Articles tended to be long and sometimes ran over to another page.
It wasn’t very much bothered with the exhibitor side of the business though it was initially most useful to that sector for not just reviewing every picture released but passing judgement on its box office prospects. This saved cinemas, which might require eight or ten movies in a given week, from having to spend so much time in a screening theatre.
But it was very catholic in its coverage. If you look just above the logo on the front page I’ve reproduced from 1967 you’ll notice it sets out quite a substantial stall of interest – films, video (in those days that meant television not VHS), TV films (as opposed to movies made for the cinema), radio, music and stage. So, virtually, the entire field of entertainment. It also had a healthy section on books.
And it made a point of not favoring one particular element of the business. So on its front page, you’d find stories on each of the sectors it covered. However, by the 1960s, the front section of the magazine was devoted to movies and Variety was delighted to trumpet box office figures in news stories rather than just leaving it to the studios to highlight through adverts. Except that the magazine was exceptionally large in terms of page size, it wasn’t a great advertising vehicle. There was no color available unlike some of its competitors. The printing was more grainy than glossy.

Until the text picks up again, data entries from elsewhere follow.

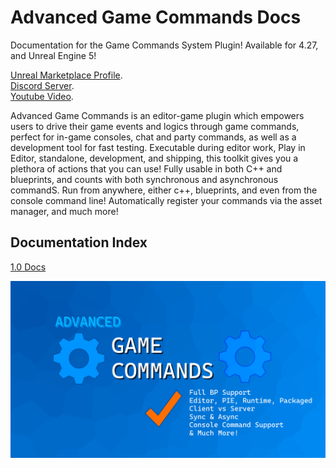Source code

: # Advanced Game Commands Docs

Documentation for the Game Commands System Plugin! Available for 4.27, and Unreal Engine 5!

[Unreal Marketplace Profile](https://www.unrealengine.com/marketplace/en-US/profile/M+Funderburk).  
[Discord Server](https://discord.gg/QHTTMQ6Pqw).  
[Youtube Video](https://youtu.be/fEHZouzIjBQ).  

Advanced Game Commands is an editor-game plugin which empowers users to drive their game events and logics through game commands, perfect for in-game consoles, chat and party commands, as well as a development tool for fast testing. Executable during editor work, Play in Editor, standalone, development, and shipping, this toolkit gives you a plethora of actions that you can use! Fully usable in both C++ and blueprints, and counts with both synchronous and asynchronous commandS. Run from anywhere, either c++, blueprints, and even from the console command line! Automatically register your commands via the asset manager, and much more!  

## Documentation Index

[1.0 Docs](https://github.com/FunderburkM/GameCommandsSystemDocs/tree/V1.0-Docs)  

![Thumbnail](/Resources/MainImage.png)  
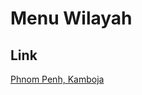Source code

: # Menu Wilayah

## Link

[Phnom Penh, Kamboja](https://github.com/gigit-pemilu/pemilu-2024-99-luar-negeri/tree/main/pileg-dpr/hitung-suara/sub/99-luar-negeri/sub/91-phnom-penh-kamboja/sub/01-phnom-penh-kamboja)

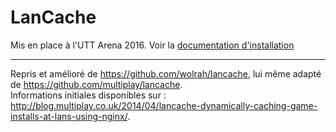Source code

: # LanCache

Mis en place à l'UTT Arena 2016.
Voir la [documentation d'installation](install.md)

-------------------------------

Repris et amélioré de https://github.com/wolrah/lancache, lui même adapté de https://github.com/multiplay/lancache.  
Informations initiales disponibles sur : http://blog.multiplay.co.uk/2014/04/lancache-dynamically-caching-game-installs-at-lans-using-nginx/.
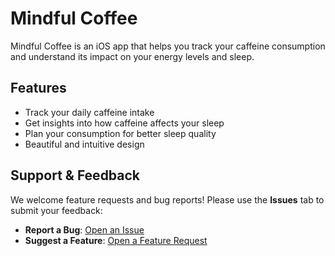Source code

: # Mindful Coffee

Mindful Coffee is an iOS app that helps you track your caffeine consumption and understand its impact on your energy levels and sleep.  

## Features
- Track your daily caffeine intake  
- Get insights into how caffeine affects your sleep  
- Plan your consumption for better sleep quality  
- Beautiful and intuitive design  

## Support & Feedback 
We welcome feature requests and bug reports! Please use the **Issues** tab to submit your feedback:  
- **Report a Bug**: [Open an Issue](https://github.com/aloth/mindful-coffee/issues/new?template=bug_report.md)  
- **Suggest a Feature**: [Open a Feature Request](https://github.com/aloth/mindful-coffee/issues/new?template=feature_request.md)  
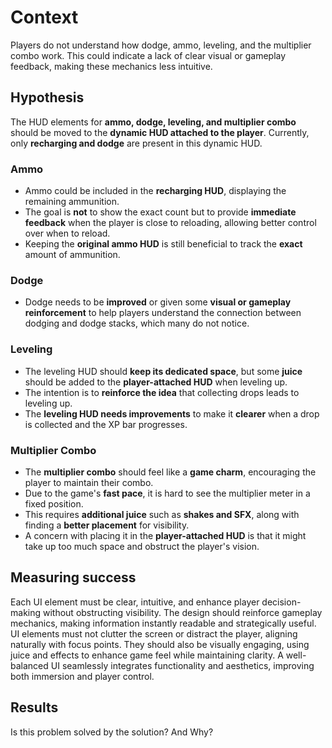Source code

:# Context

Players do not understand how dodge, ammo, leveling, and the multiplier combo work. This could indicate a lack of clear visual or gameplay feedback, making these mechanics less intuitive.
## Hypothesis

The HUD elements for **ammo, dodge, leveling, and multiplier combo** should be moved to the **dynamic HUD attached to the player**. Currently, only **recharging and dodge** are present in this dynamic HUD.

### **Ammo**
- Ammo could be included in the **recharging HUD**, displaying the remaining ammunition.
- The goal is **not** to show the exact count but to provide **immediate feedback** when the player is close to reloading, allowing better control over when to reload.
- Keeping the **original ammo HUD** is still beneficial to track the **exact** amount of ammunition.

### **Dodge**
- Dodge needs to be **improved** or given some **visual or gameplay reinforcement** to help players understand the connection between dodging and dodge stacks, which many do not notice.

### **Leveling**
- The leveling HUD should **keep its dedicated space**, but some **juice** should be added to the **player-attached HUD** when leveling up.
- The intention is to **reinforce the idea** that collecting drops leads to leveling up.
- The **leveling HUD needs improvements** to make it **clearer** when a drop is collected and the XP bar progresses.

### **Multiplier Combo**
- The **multiplier combo** should feel like a **game charm**, encouraging the player to maintain their combo.
- Due to the game's **fast pace**, it is hard to see the multiplier meter in a fixed position.
- This requires **additional juice** such as **shakes and SFX**, along with finding a **better placement** for visibility.
- A concern with placing it in the **player-attached HUD** is that it might take up too much space and obstruct the player's vision.


## Measuring success

Each UI element must be clear, intuitive, and enhance player decision-making without obstructing visibility. The design should reinforce gameplay mechanics, making information instantly readable and strategically useful.    UI elements must not clutter the screen or distract the player, aligning naturally with focus points. They should also be visually engaging, using juice and effects to enhance game feel while maintaining clarity. A well-balanced UI seamlessly integrates functionality and aesthetics, improving both immersion and player control.

## Results

Is this problem solved by the solution? And Why?
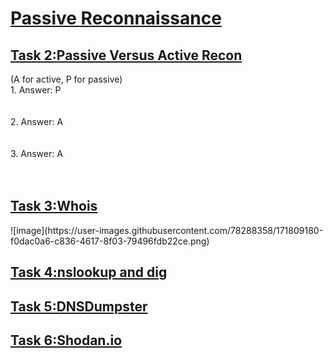 <h1><ins>Passive Reconnaissance</ins></h1>
<h2><ins>Task 2:Passive Versus Active Recon</ins></h2>
(A for active, P for passive)<br>
1. Answer: P<br><br><br>
2. Answer: A<br><br><br>
3. Answer: A<br><br><br>

<h2><ins>Task 3:Whois</ins></h2>
![image](https://user-images.githubusercontent.com/78288358/171809180-f0dac0a6-c836-4617-8f03-79496fdb22ce.png)

<h2><ins>Task 4:nslookup and dig</ins></h2>
<h2><ins>Task 5:DNSDumpster</ins></h2>
<h2><ins>Task 6:Shodan.io</ins></h2>

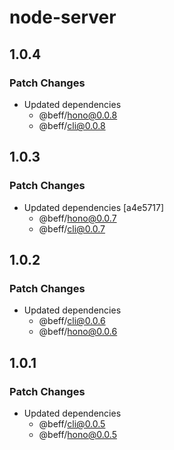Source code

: # node-server

## 1.0.4

### Patch Changes

- Updated dependencies
  - @beff/hono@0.0.8
  - @beff/cli@0.0.8

## 1.0.3

### Patch Changes

- Updated dependencies [a4e5717]
  - @beff/hono@0.0.7
  - @beff/cli@0.0.7

## 1.0.2

### Patch Changes

- Updated dependencies
  - @beff/cli@0.0.6
  - @beff/hono@0.0.6

## 1.0.1

### Patch Changes

- Updated dependencies
  - @beff/cli@0.0.5
  - @beff/hono@0.0.5
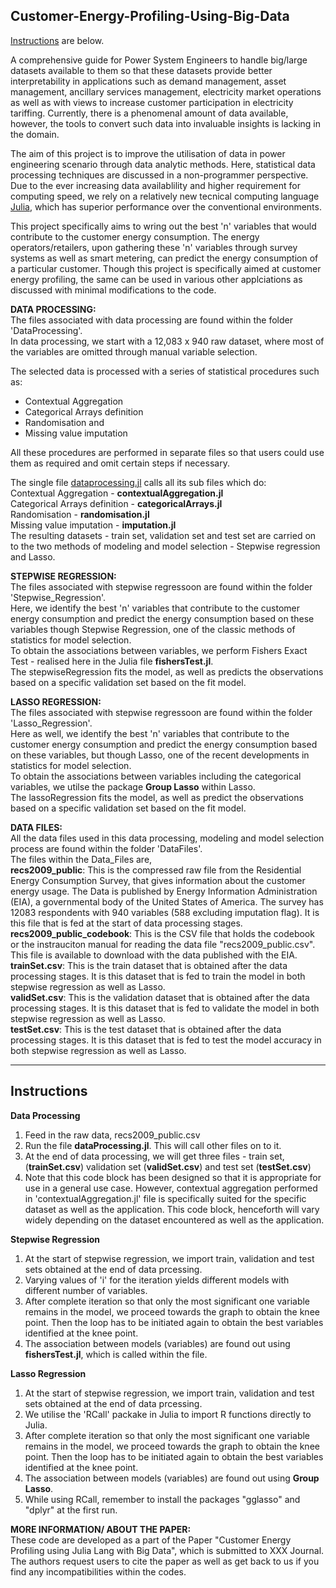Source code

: ## Customer-Energy-Profiling-Using-Big-Data

 [Instructions](#instructions) are below.

A comprehensive guide for Power System Engineers to handle big/large datasets available to them so that these datasets provide better interpretability in applications such as demand management, asset management, ancillary services management, electricity market operations as well as with views to increase customer participation in electricity tariffing. Currently, there is a phenomenal amount of data available, however, the tools to convert such data into invaluable insights is lacking in the domain.  

The aim of this project is to improve the utilisation of data in power engineering scenario through data analytic methods. Here, statistical data processing techniques are discussed in a non-programmer perspective.  
Due to the ever increasing data availablility and higher requirement for computing speed, we rely on a relatively new tecnical computing language [Julia](https://julialang.org/), which has superior performance over the conventional environments.  

This project specifically aims to wring out the best 'n' variables that would contribute to the customer energy consumption. The energy operators/retailers, upon gathering these 'n' variables through survey systems as well as smart metering, can predict the energy consumption of a particular customer. Though this project is specifically aimed at customer energy profiling, the same can be used in various other applciations as discussed with minimal modifications to the code.  


**DATA PROCESSING:**  
The files associated with data processing are found within the folder 'DataProcessing'.  
In data processing, we start with a 12,083 x 940 raw dataset, where most of the variables are omitted through manual variable selection.  

The selected data is processed with a series of statistical procedures such as:  

* Contextual Aggregation  
* Categorical Arrays definition  
* Randomisation and  
* Missing value imputation  

All these procedures are performed in separate files so that users could use them as required and omit certain steps if necessary.  

The single file [dataprocessing.jl](https://github.com/ebbythomas/Customer-Energy-Profiling-Using-Big-Data/blob/master/DataProcessing/dataProcessing.jl) calls all its sub files which do:  
Contextual Aggregation - **contextualAggregation.jl**  
Categorical Arrays definition - **categoricalArrays.jl**  
Randomisation - **randomisation.jl**  
Missing value imputation - **imputation.jl**  
The resulting datasets - train set, validation set and test set are carried on to the two methods of modeling and model selection - Stepwise regression and Lasso.  

**STEPWISE REGRESSION:**  
The files associated with stepwise regressoon are found within the folder 'Stepwise_Regression'.  
Here, we identify the best 'n' variables that contribute to the customer energy consumption and predict the energy consumption based on these variables though Stepwise Regression, one of the classic methods of statistics for model selection.  
To obtain the associations between variables, we perform Fishers Exact Test - realised here in the Julia file **fishersTest.jl**.  
The stepwiseRegression fits the model, as well as predicts the observations based on a specific validation set based on the fit model.

**LASSO REGRESSION:**  
The files associated with stepwise regressoon are found within the folder 'Lasso_Regression'.  
Here as well, we identify the best 'n' variables that contribute to the customer energy consumption and predict the energy consumption based on these variables, but though Lasso, one of the recent developments in statistics for model selection.  
To obtain the associations between variables including the categorical variables, we utilse the package **Group Lasso** within Lasso.  
The lassoRegression fits the model, as well as predict the observations based on a specific validation set based on the fit model.

**DATA FILES:**  
All the data files used in this data processing, modeling and model selection process are found within the folder 'DataFiles'.  
The files within the Data_Files are,  
**recs2009_public**: This is the compressed raw file from the Residential Energy Consumption Survey, that gives information about the customer energy usage. The Data is published by Energy Information Administration (EIA), a governmental body of the United States of America. The survey has 12083 respondents with 940 variables (588 excluding imputation flag). It is this file that is fed at the start of data processing stages.  
**recs2009_public_codebook**: This is the CSV file that holds the codebook or the instrauciton manual for reading the data file "recs2009_public.csv". This file is available to download with the data published with the EIA.   
**trainSet.csv**: This is the train dataset that is obtained after the data processing stages. It is this dataset that is fed to train the model in both stepwise regression as well as Lasso.  
**validSet.csv**: This is the validation dataset that is obtained after the data processing stages. It is this dataset that is fed to validate the model in both stepwise regression as well as Lasso.  
**testSet.csv**: This is the test dataset that is obtained after the data processing stages. It is this dataset that is fed to test the model accuracy in both stepwise regression as well as Lasso.

---

Instructions
------------

**Data Processing**  
1. Feed in the raw data, recs2009_public.csv  
2. Run the file **dataProcessing.jl**. This will call other files on to it.  
3. At the end of data processing, we will get three files - train set, (**trainSet.csv**) validation set (**validSet.csv**) and test set (**testSet.csv**)  
4. Note that this code block has been designed so that it is appropriate for use in a general use case. However, contextual aggregation performed in 'contextualAggregation.jl' file is specifically suited for the specific dataset as well as the application. This code block, henceforth will vary widely depending on the dataset encountered as well as the application.  

 **Stepwise Regression**  
 1. At the start of stepwise regression, we import train, validation and test sets obtained at the end of data prcessing.  
 2. Varying values of 'i' for the iteration yields different models with different number of variables.  
 3. After complete iteration so that only the most significant one variable remains in the model, we proceed towards the graph to obtain the knee point. Then the loop has to be initiated again to obtain the best variables identified at the knee point.  
 4. The association between models (variables) are found out using **fishersTest.jl**, which is called within the file.
 
  **Lasso Regression**  
 1. At the start of stepwise regression, we import train, validation and test sets obtained at the end of data prcessing.  
 2. We utilise the 'RCall' packake in Julia to import R functions directly to Julia.
 3. After complete iteration so that only the most significant one variable remains in the model, we proceed towards the graph to obtain the knee point. Then the loop has to be initiated again to obtain the best variables identified at the knee point.  
 4. The association between models (variables) are found out using **Group Lasso**.  
 5. While using RCall, remember to install the packages "gglasso" and "dplyr" at the first run.

**MORE INFORMATION/ ABOUT THE PAPER:**  
These code are developed as a part of the Paper "Customer Energy Profiling using Julia Lang with Big Data", which is submitted to XXX Journal.  
The authors request users to cite the paper as well as get back to us if you find any incompatibilities within the codes.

However, it did become the market leader in box office figures. In the 1960s it published the weekly box office returns for hundreds of cinemas in the largest cities in the country, adding its own editorial comments on the performances of various films. (This also allowed cinemas further down the food chain to temper or raise expectations).Its headlines in this section often generated excitement, the oxygen any industry needed. When the blockbuster business began in the 1970s it was Variety that led the way in box office reporting, causing other mainstream media to follow suit.
And it was via Variety that studios started pitching their movies for Oscars, taking out advert after advert proclaiming the glories of a particular movie, triggering the marketing tsunami that occurs now in the run-up to the ceremony.
Weekly box was registered as gross, i.e. what the movie took in at each cinema. But Variety had another trump card to play. Once a year, it contacted the studios to ask them to provide not the cumulative gross for each release but the rental, i.e. the amount of dough returned to the studio after the cinema had taken its cut. That provided a more realistic basis for assessing how movies had actually performed in relation to their budgets.
And reporting in general was not PR-driven. Variety was as likely to lambast the industry or its stars for under-performing as much as for setting box office records. It reported on downturns as much as upturns. It saw in advance when and where trouble was looming. You got the impression that the journalists understood the business rather than writing about it as star-struck hacks.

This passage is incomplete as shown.